RECORDED DATA —
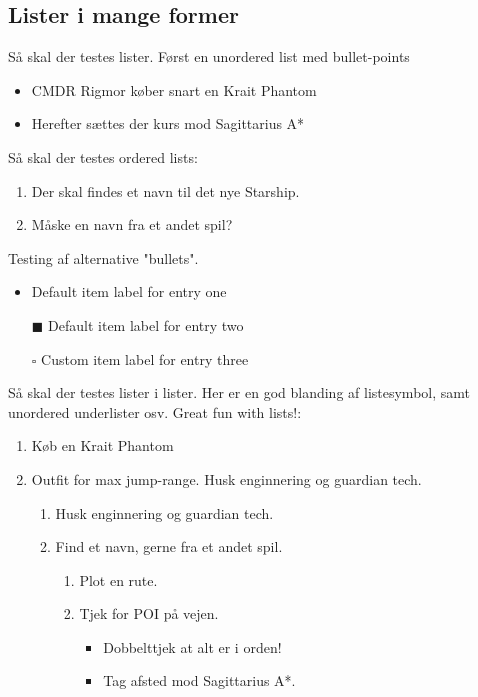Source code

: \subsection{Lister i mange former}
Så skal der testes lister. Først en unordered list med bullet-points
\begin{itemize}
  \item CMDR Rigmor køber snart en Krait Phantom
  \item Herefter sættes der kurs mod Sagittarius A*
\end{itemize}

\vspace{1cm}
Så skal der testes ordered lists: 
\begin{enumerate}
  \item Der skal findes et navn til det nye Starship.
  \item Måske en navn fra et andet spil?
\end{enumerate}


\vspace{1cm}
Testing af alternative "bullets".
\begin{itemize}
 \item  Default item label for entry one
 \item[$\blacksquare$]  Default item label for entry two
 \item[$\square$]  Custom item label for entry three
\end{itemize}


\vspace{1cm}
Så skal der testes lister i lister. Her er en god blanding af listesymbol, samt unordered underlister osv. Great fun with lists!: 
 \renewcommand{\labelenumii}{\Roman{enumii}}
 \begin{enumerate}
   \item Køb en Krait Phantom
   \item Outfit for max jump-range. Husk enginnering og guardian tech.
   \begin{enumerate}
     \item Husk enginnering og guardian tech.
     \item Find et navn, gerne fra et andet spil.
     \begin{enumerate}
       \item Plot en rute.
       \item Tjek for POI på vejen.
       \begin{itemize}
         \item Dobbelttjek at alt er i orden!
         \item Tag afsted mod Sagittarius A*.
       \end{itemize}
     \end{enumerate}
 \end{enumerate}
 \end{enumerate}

==

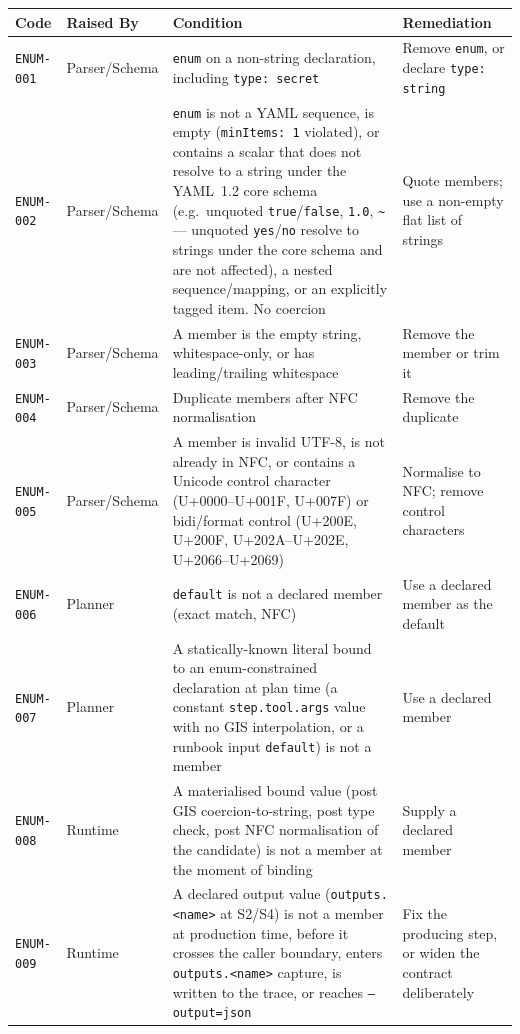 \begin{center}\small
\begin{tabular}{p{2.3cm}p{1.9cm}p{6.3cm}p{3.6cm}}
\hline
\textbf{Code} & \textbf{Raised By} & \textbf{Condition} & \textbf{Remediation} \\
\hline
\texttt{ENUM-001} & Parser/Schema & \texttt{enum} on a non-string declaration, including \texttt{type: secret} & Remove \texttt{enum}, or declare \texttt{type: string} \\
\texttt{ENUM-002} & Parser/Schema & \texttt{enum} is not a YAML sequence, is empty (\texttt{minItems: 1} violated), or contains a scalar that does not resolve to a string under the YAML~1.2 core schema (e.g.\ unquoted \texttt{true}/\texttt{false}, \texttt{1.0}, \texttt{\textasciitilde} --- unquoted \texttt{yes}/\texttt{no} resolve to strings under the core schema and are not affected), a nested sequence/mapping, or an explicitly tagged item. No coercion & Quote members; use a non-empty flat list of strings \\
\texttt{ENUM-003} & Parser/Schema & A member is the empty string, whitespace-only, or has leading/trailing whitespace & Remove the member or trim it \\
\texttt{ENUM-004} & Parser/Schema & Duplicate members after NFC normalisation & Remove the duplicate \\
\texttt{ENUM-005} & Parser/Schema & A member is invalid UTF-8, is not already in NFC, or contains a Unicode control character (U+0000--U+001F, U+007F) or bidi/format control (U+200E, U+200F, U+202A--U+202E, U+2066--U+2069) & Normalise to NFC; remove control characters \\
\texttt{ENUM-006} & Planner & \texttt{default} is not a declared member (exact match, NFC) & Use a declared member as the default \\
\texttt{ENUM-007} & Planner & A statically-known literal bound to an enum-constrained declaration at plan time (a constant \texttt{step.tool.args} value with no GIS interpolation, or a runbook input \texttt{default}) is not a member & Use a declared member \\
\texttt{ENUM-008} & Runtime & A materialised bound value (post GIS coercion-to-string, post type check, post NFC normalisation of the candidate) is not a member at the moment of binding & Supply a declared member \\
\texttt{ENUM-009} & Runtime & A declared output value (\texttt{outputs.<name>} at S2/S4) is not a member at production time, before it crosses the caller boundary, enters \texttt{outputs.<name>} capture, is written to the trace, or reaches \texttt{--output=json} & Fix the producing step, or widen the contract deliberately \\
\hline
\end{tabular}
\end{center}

ACTIVITY — Starting at the line above that contains "det nye Starship.", write out each line exactly until the line that contains "for entry one" has been written, and stop there.

EXERCISE ANSWER —
  \item Der skal findes et navn til det nye Starship.
  \item Måske en navn fra et andet spil?
\end{enumerate}


\vspace{1cm}
Testing af alternative "bullets".
\begin{itemize}
 \item  Default item label for entry one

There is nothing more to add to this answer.